The progression of the craft ale business has seen the introduction of new flavours, tastes and ingredients that keeps this proud English tradition going through the years.

The brewers and pubs themselves being the driving force behind it, each outlet and business is working to support local independent brands and give their customers exactly what they expect.

Adrian Norris, Indie Craft Beer Manager said: “We tend to concentrate more on independent craft beers and try and stay clear of big brands in favour of smaller brands”.

“Some people like variety.

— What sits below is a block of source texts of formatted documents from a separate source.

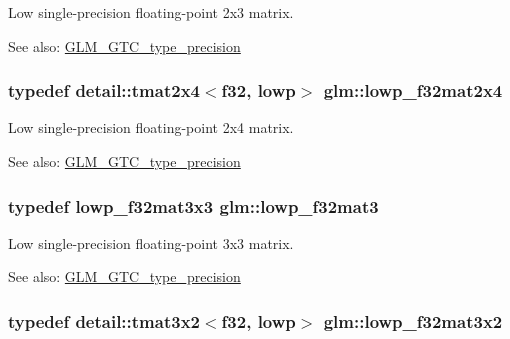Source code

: Low single-precision floating-point 2x3 matrix. \begin{Desc}
\item[See also:]\hyperlink{group__gtc__type__precision}{GLM\_\-GTC\_\-type\_\-precision} \end{Desc}
\hypertarget{group__gtc__type__precision_ge0da8e4239df703d44875b49a900c893}{
\subsubsection[lowp\_\-f32mat2x4]{\setlength{\rightskip}{0pt plus 5cm}typedef detail::tmat2x4$<$f32, lowp$>$ {\bf glm::lowp\_\-f32mat2x4}}}
\label{group__gtc__type__precision_ge0da8e4239df703d44875b49a900c893}


Low single-precision floating-point 2x4 matrix. \begin{Desc}
\item[See also:]\hyperlink{group__gtc__type__precision}{GLM\_\-GTC\_\-type\_\-precision} \end{Desc}
\hypertarget{group__gtc__type__precision_g84500ab23c0f0f3c585f8ad02f33b88c}{
\subsubsection[lowp\_\-f32mat3]{\setlength{\rightskip}{0pt plus 5cm}typedef lowp\_\-f32mat3x3 {\bf glm::lowp\_\-f32mat3}}}
\label{group__gtc__type__precision_g84500ab23c0f0f3c585f8ad02f33b88c}


Low single-precision floating-point 3x3 matrix. \begin{Desc}
\item[See also:]\hyperlink{group__gtc__type__precision}{GLM\_\-GTC\_\-type\_\-precision} \end{Desc}
\hypertarget{group__gtc__type__precision_gdf8ee4630e8d2b6ae72293a7c8dff497}{
\subsubsection[lowp\_\-f32mat3x2]{\setlength{\rightskip}{0pt plus 5cm}typedef detail::tmat3x2$<$f32, lowp$>$ {\bf glm::lowp\_\-f32mat3x2}}}
\label{group__gtc__type__precision_gdf8ee4630e8d2b6ae72293a7c8dff497}


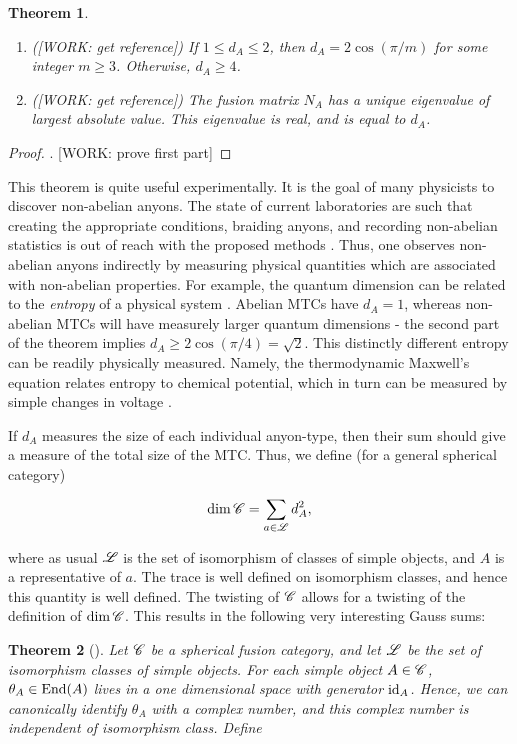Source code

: \documentclass{article}
\newtheorem{theorem}{Theorem}[section]
\theoremstyle{definition}
\numberwithin{figure}{section}
\begin{document}
\begin{enumerate}[\thesection .1.]
\begin{theorem}
\begin{enumerate}
\item ([WORK: get reference]) If $1\leq d_A\leq 2$, then $d_A=2\cos(\pi /m)$ for some integer $m\geq 3$. Otherwise, $d_A\geq 4$.

\item ([WORK: get reference]) The fusion matrix $N_A$ has a unique eigenvalue of largest absolute value. This eigenvalue is real, and is equal to $d_A$.
\end{enumerate}
\end{theorem}
\begin{proof}. [WORK: prove first part]
\end{proof}

This theorem is quite useful experimentally. It is the goal of many physicists to discover non-abelian anyons. The state of current laboratories are such that creating the appropriate conditions, braiding anyons, and recording non-abelian statistics is out of reach with the proposed methods \cite{bonderson2006probing}. Thus, one observes non-abelian anyons indirectly by measuring physical quantities which are associated with non-abelian properties. For example, the quantum dimension can be related to the \textit{entropy} of a physical system \cite{kitaev2006topological}. Abelian MTCs have $d_A=1$, whereas non-abelian MTCs will have measurely larger quantum dimensions - the second part of the theorem implies $d_A\geq 2\cos(\pi/4)=\sqrt{2}$. This distinctly different entropy can be readily physically measured. Namely, the thermodynamic Maxwell's equation relates entropy to chemical potential, which in turn can be measured by simple changes in voltage \cite{cooper2009observable}.

If $d_A$ measures the size of each individual anyon-type, then their sum should give a measure of the total size of the MTC. Thus, we define (for a general spherical category)

$$\dim \mathscr{C} = \sum_{a\in \mathscr{L}} d_A^2,$$

where as usual $\mathscr{L}$ is the set of isomorphism of classes of simple objects, and $A$ is a representative of $a$. The trace is well defined on isomorphism classes, and hence this quantity is well defined. The twisting of $\mathscr{C}$ allows for a twisting of the definition of $\dim \mathscr{C}$. This results in the following very interesting Gauss sums:

\begin{theorem}[\cite{vafa1988toward}] Let $\mathscr{C}$ be a spherical fusion category, and let $\mathscr{L}$ be the set of isomorphism classes of simple objects. For each simple object $A\in \mathscr{C}$, $\theta_A\in \mathrm{End}(A)$ lives in a one dimensional space with generator $\mathrm{id}_A$. Hence, we can canonically identify $\theta_A$ with a complex number, and this complex number is independent of isomorphism class. Define


\end{theorem}
\end{enumerate}
\end{document}
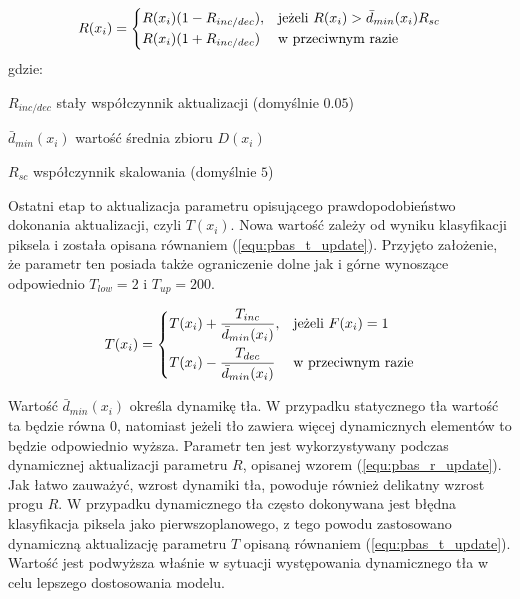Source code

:     \begin{equation}
	    R(x_i) = 
		\begin{dcases}
    		R(x_i)(1-R_{inc/dec}), & \text{jeżeli } R(x_i) > \bar{d}_{min}(x_i)R_{sc} \\
    		R(x_i)(1+R_{inc/dec}) & \text{w przeciwnym razie} 
		\end{dcases}
	\label{equ:pbas_r_update}	
	\end{equation}
gdzie:
\begin{eqwhere}[2.2cm]
	\item[$R_{inc/dec}$] stały współczynnik aktualizacji (domyślnie $0.05$)
	\item[$\bar{d}_{min}(x_i)$] wartość średnia zbioru $D(x_i)$
	\item[$R_{sc}$] współczynnik skalowania (domyślnie $5$)
\end{eqwhere}

Ostatni etap to aktualizacja parametru opisującego prawdopodobieństwo dokonania aktualizacji, czyli $T(x_i)$. 
Nowa wartość zależy od wyniku klasyfikacji piksela i została opisana równaniem (\ref{equ:pbas_t_update}). 
Przyjęto założenie, że parametr ten posiada także ograniczenie dolne jak i górne wynoszące odpowiednio $T_{low}=2$ i $T_{up}=200$.  

    \begin{equation}
	    T(x_i) = 
		\begin{dcases}
    		T(x_i) + \frac{T_{inc}}{\bar{d}_{min}(x_i)}, & \text{jeżeli } F(x_i)=1 \\
    		T(x_i) - \frac{T_{dec}}{\bar{d}_{min}(x_i)} & \text{w przeciwnym razie} 
		\end{dcases}
	\label{equ:pbas_t_update}	
	\end{equation}

Wartość $\bar{d}_{min}(x_i)$ określa dynamikę tła. W przypadku statycznego tła wartość ta będzie równa 0, natomiast jeżeli tło zawiera więcej dynamicznych elementów to będzie odpowiednio wyższa. Parametr ten jest wykorzystywany podczas dynamicznej aktualizacji parametru $R$, opisanej wzorem (\ref{equ:pbas_r_update}). Jak łatwo zauważyć, wzrost dynamiki tła, powoduje również delikatny wzrost progu $R$. W przypadku dynamicznego tła często dokonywana jest błędna klasyfikacja piksela jako pierwszoplanowego, z tego powodu zastosowano dynamiczną aktualizację parametru $T$ opisaną równaniem (\ref{equ:pbas_t_update}). Wartość jest podwyższa właśnie w sytuacji występowania dynamicznego tła w celu lepszego dostosowania modelu.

There’s different flavours, tastes, colour and strength.

“We go for small independent brewers; they produce good quality and very tasty beers.

“The generally focus for us is on UK brands for craft ales.

“For us we started off in the business about four years ago.

“It was the passion for it that drove is and we were able to make it work.

“People like the variety craft ales offer, there’s more to it than just the taste, colour, look and smell.

“It’s about always looking ahead and planning for the future”.

Karl Smallshaw, 19 The Wine Bar Manager, the oldest wine bars in Kendal said: “Cask ales are popular because it’s a local product and its more of a regional product.

“You can see the value people hold with the local connection. If you see national brands but you see them beside local brands, you see the difference in popularity.

“It’s the local link.

“The younger generations tend to like more funky Indie Pale Ales. It’s a constantly changing market with the introduction of hybrid lagers. It started just as English Pale Ales but over the years its now blondes, golds and stouts”.

“Always goes down well with the older generations, and it’s cheaper.

The Fell Bar owner, Andrew Carter said: “We try our best to get people drinking more progressive beers and try new flavours.

“We began in July 2017. We are brewers primarily and we try our best for our customers.

We aim to push more progressive beers and we try to make our products as exciting as possible.

“We represent local independent brands across England, no mass brands. They’re full of flavour and far more interesting.

“It’s about going for the flavour. People come for the flavours and they like to support local independent brewers”.

Dan Carll of the Masons Yard said: “Kendal has always been a massive craft ale town for a very long time.

“We originally had four pumps when we started, and we soon realised that we needed six.

“Camra has always done a great job in promoting. We won 2018 Pub of the Year.

“It’s always been popular. You can see it with places opening up in town, it shows the popularity this line of work has.

“We buy locally made brands like Hawkshead and Lancaster brewer.

“It’s all about the customers. It’s all about giving the customer what they want.

"We are really lucky to live in an area like this with so many brands to choose from.

“We will be selective. We only go for brands based on quality. We pride ourselves on our choices.

“The secret is to look after your cellar. It all begins in there.

"If you look after your cellar then you are looking after your beer, and if you are looking after your beer than you are looking after your customer and their needs.

“We like to put offers on, we have a pound off for pints on Mondays and Tuesdays here”.

The local support for independent brands has been the backbone for the craft ale tradition.

A representative of the Hawkshead brewery said: “It’s all very positive for the craft beer market and it has now gone into overdrive.

“People are now more conscious about what they drink rather than just going for the cheapest option.

"They are thinking more about what they are spending their money on.

“When we started back in 2002, the market it was dominated by traditional bitters.

"But now there is so much in the way of variety with Indie Pale Ales, hops and even milkshake stouts.

“There are so many new ingredients to try. If you can think of it then you can make it.

“There are new experiences and new tastes out there, it can be a lot of fun for us to get to play around with.

“It is good for us because we have such amazing local pubs. We see them popping up all over the place. Cumbria has a very high population of brewers. There is a lot of competition as well.

“It’s a business that is always growing and its always expanding. It goes hand in hand with people beginning to think about what they are drinking.

“We see where the interest is, and we work to develop it. We are seeing the trend in non-alcoholic or low alcoholic beers emerging.

“We are also seeing a surge in cans and bottled beers on the rise.

“It’s about the hard work and the need to look after what you are selling. We try to educate our pubs about how to look after their beer and how to keep our products in the peak condition. That’s what people are after.

“The craft ale market is expanding. We are expanding our range and giving people a lot more options.

"It’s what the customer expects and that's what we always aim for and will never turn our backs on".

With the popularity of craft ales in Kendal, and across Cumbria, brewers and brands are moving to create more inventive and imaginative tastes and flavours.

Supporting local brands over national brands is done by both the businesses and their local customers, which both go towards keeping the tradition alive.